A third objective of the present invention is to provide an intelligent terminal, having the characteristic of increasing the available capacity of NAND flash after analysis and detection.
The third objective of the present invention is achieved via the following technical scheme:
an intelligent terminal including a memory and a processor, where the memory stores a computer program which can be loaded and executed by the processor to implement the above detection method.
A fourth objective of the present invention is to provide a computer storage medium, which can store a corresponding program and has the characteristic of conveniently increasing the available capacity of NAND flash after analysis and detection.
The fourth objective of the present invention is achieved via the following technical scheme:
a computer-readable storage medium storing a computer program, where the computer program can be loaded and executed by the processor to implement the above detection method.

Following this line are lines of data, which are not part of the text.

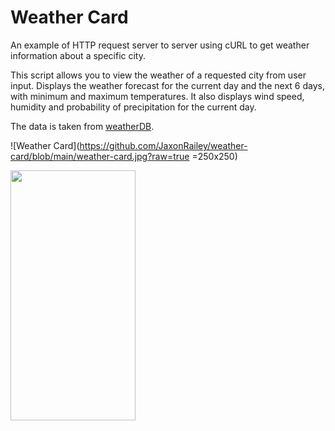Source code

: # Weather Card
An example of HTTP request server to server using cURL to get weather information about a specific city.

This script allows you to view the weather of a requested city from user input. Displays the weather forecast for the current day and the next 6 days, with minimum and maximum temperatures. It also displays wind speed, humidity and probability of precipitation for the current day. 

The data is taken from [weatherDB](https://weatherdbi.herokuapp.com/).

![Weather Card](https://github.com/JaxonRailey/weather-card/blob/main/weather-card.jpg?raw=true =250x250)

<img src="https://github.com/JaxonRailey/weather-card/blob/main/weather-card.jpg?raw=true" width="200" height="400" />
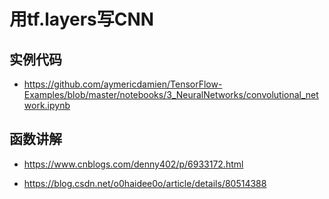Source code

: # 用tf.layers写CNN

## 实例代码

* https://github.com/aymericdamien/TensorFlow-Examples/blob/master/notebooks/3_NeuralNetworks/convolutional_network.ipynb

## 函数讲解

* https://www.cnblogs.com/denny402/p/6933172.html

* https://blog.csdn.net/o0haidee0o/article/details/80514388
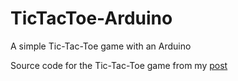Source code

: # TicTacToe-Arduino
A simple Tic-Tac-Toe game with an Arduino

Source code for the Tic-Tac-Toe game from my [post](http://www.leonzamel.com/2017/07/21/TicTacToe-Arduino.html)
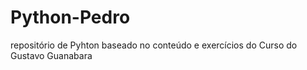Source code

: # Python-Pedro
 repositório de Pyhton baseado no conteúdo e exercícios do Curso do Gustavo Guanabara
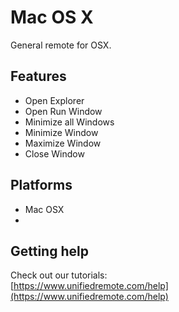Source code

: # Mac OS X
General remote for OSX.

## Features
*  Open Explorer
*  Open Run Window
*  Minimize all Windows
*  Minimize Window
*  Maximize Window
*  Close Window

## Platforms
* Mac OSX
* 

## Getting help
Check out our tutorials: <br>
[https://www.unifiedremote.com/help](https://www.unifiedremote.com/help)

BRIEF DESCRIPTION OF DRAWINGS

FIG. 1 is a flowchart of a detection method according to the present application;

FIG. 2 is a flowchart of an interference elimination step in a detection method according to the present application;

FIG. 3 is a flowchart of a step of obtaining a bad page set in a detection method according to the present application;

FIG. 4 is a flowchart of a step of obtaining a bad column set in a detection method according to the present application;

FIG. 5 is a flowchart of updating a column set and updating a page set in a detection method according to the present application;

FIG. 6 is a flowchart of a step of obtaining a to-be-compared template in a detection method according to the present application;

FIG. 7 is a flowchart of a step of obtaining a final column set and a step of obtaining a final page set in a detection method according to the present application; and

FIG. 8 is a structural block diagram of a detection system according to the present disclosure.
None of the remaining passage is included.